Scientific classification
- Kingdom: Plantae
- Clade: Tracheophytes
- Clade: Angiosperms
- Clade: Monocots
- Order: Asparagales
- Family: Asparagaceae
- Subfamily: Agavoideae
- Genus: Eremocrinum M.E.Jones
- Species: E. albomarginatum
- Binomial name: Eremocrinum albomarginatum (M.E.Jones) M.E.Jones
- Synonyms: Hesperanthes albomarginata M.E.Jones

= Eremocrinum =

- Genus: Eremocrinum
- Species: albomarginatum
- Authority: (M.E.Jones) M.E.Jones
- Conservation status: G3
- Synonyms: Hesperanthes albomarginata M.E.Jones
- Parent authority: M.E.Jones

Genus of flowering plants

Eremocrinum is a monotypic genus of plants in the subfamily Agavoideae containing the single species Eremocrinum albomarginatum. It is known by the common names Utah solitaire lily, Intermountain false-wheatgrass, desert lily, lonely lily, and sand lily. It is native to the western United States, where it is known from Arizona and Utah.

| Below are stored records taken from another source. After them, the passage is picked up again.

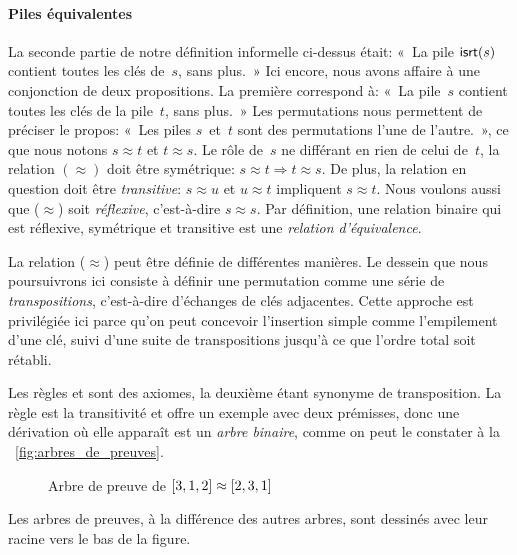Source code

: \paragraph{Piles équivalentes}

La seconde partie de notre définition informelle ci-dessus était: «~La
pile \(\textsf{isrt}(s)\) contient toutes les
clés de~\(s\), sans plus.~» Ici encore, nous avons affaire à une
conjonction de deux propositions. La première correspond à: «~La
pile~\(s\) contient toutes les clés de la pile~\(t\), sans plus.~» Les
permutations nous permettent de préciser le propos: «~Les piles
\(s\)~et~\(t\) sont des permutations l'une de l'autre.~», ce que nous
notons \(s \approx t\) et \(t \approx s\). Le rôle de~\(s\) ne
différant en rien de celui de~\(t\), la relation \((\approx)\) doit
être symétrique: \(s \approx t \Rightarrow t \approx s\). De plus, la
relation en question doit être \emph{transitive}: \(s \approx u\) et
\(u \approx t\) impliquent \(s \approx t\). Nous voulons aussi que
(\(\approx\)) soit \emph{réflexive}, c'est-à-dire \(s \approx s\). Par
définition, une relation binaire qui est réflexive, symétrique et
transitive est une \emph{relation
  d'équivalence}.

La relation (\(\approx\)) peut être définie de différentes
manières. Le dessein que nous poursuivrons ici consiste à définir une
permutation comme une série de
\emph{transpositions}, c'est-à-dire d'échanges de
clés adjacentes. Cette approche est privilégiée ici parce qu'on peut
concevoir l'insertion simple comme l'empilement d'une clé, suivi d'une
suite de transpositions jusqu'à ce que l'ordre total soit rétabli.
Les règles  et  sont des axiomes, la
deuxième étant synonyme de transposition. La règle  est
la transitivité et offre un exemple avec deux prémisses, donc une
dérivation où elle apparaît est un \emph{arbre
  binaire}, comme on peut le constater à la
\fig~\vref{fig:arbres_de_preuves}.
\begin{figure}
\centering
{}
\qquad
{}
\caption{Arbre de preuve de \({[}3,1,2{]} \protect\approx {[}2,3,1{]}\)}
\label{fig:arbres_de_preuves}
\end{figure}
Les arbres de preuves, à la différence
des autres arbres, sont dessinés avec leur racine vers le bas de la
figure.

This plant grows from a short rhizome with yellowish, tuberous roots. The narrow leaves are up to 40 centimeters long and may grow erect or spread out along the ground. The scape grows upright, reaching maximum heights of 35 to 40 centimeters. The inflorescence is up to 30 centimeters tall and bears many flowers along its length. The flowers have six whitish or greenish tepals each with three dark midveins along the lower surface.

This plant is endemic to the Colorado Plateau, where it grows in sandy desert habitat types, such as desert shrubland and sand dunes. Associated plants include ephedra (Ephedra spp.), rosemary mints (Poliomintha spp.) and yuccas (Yucca spp.).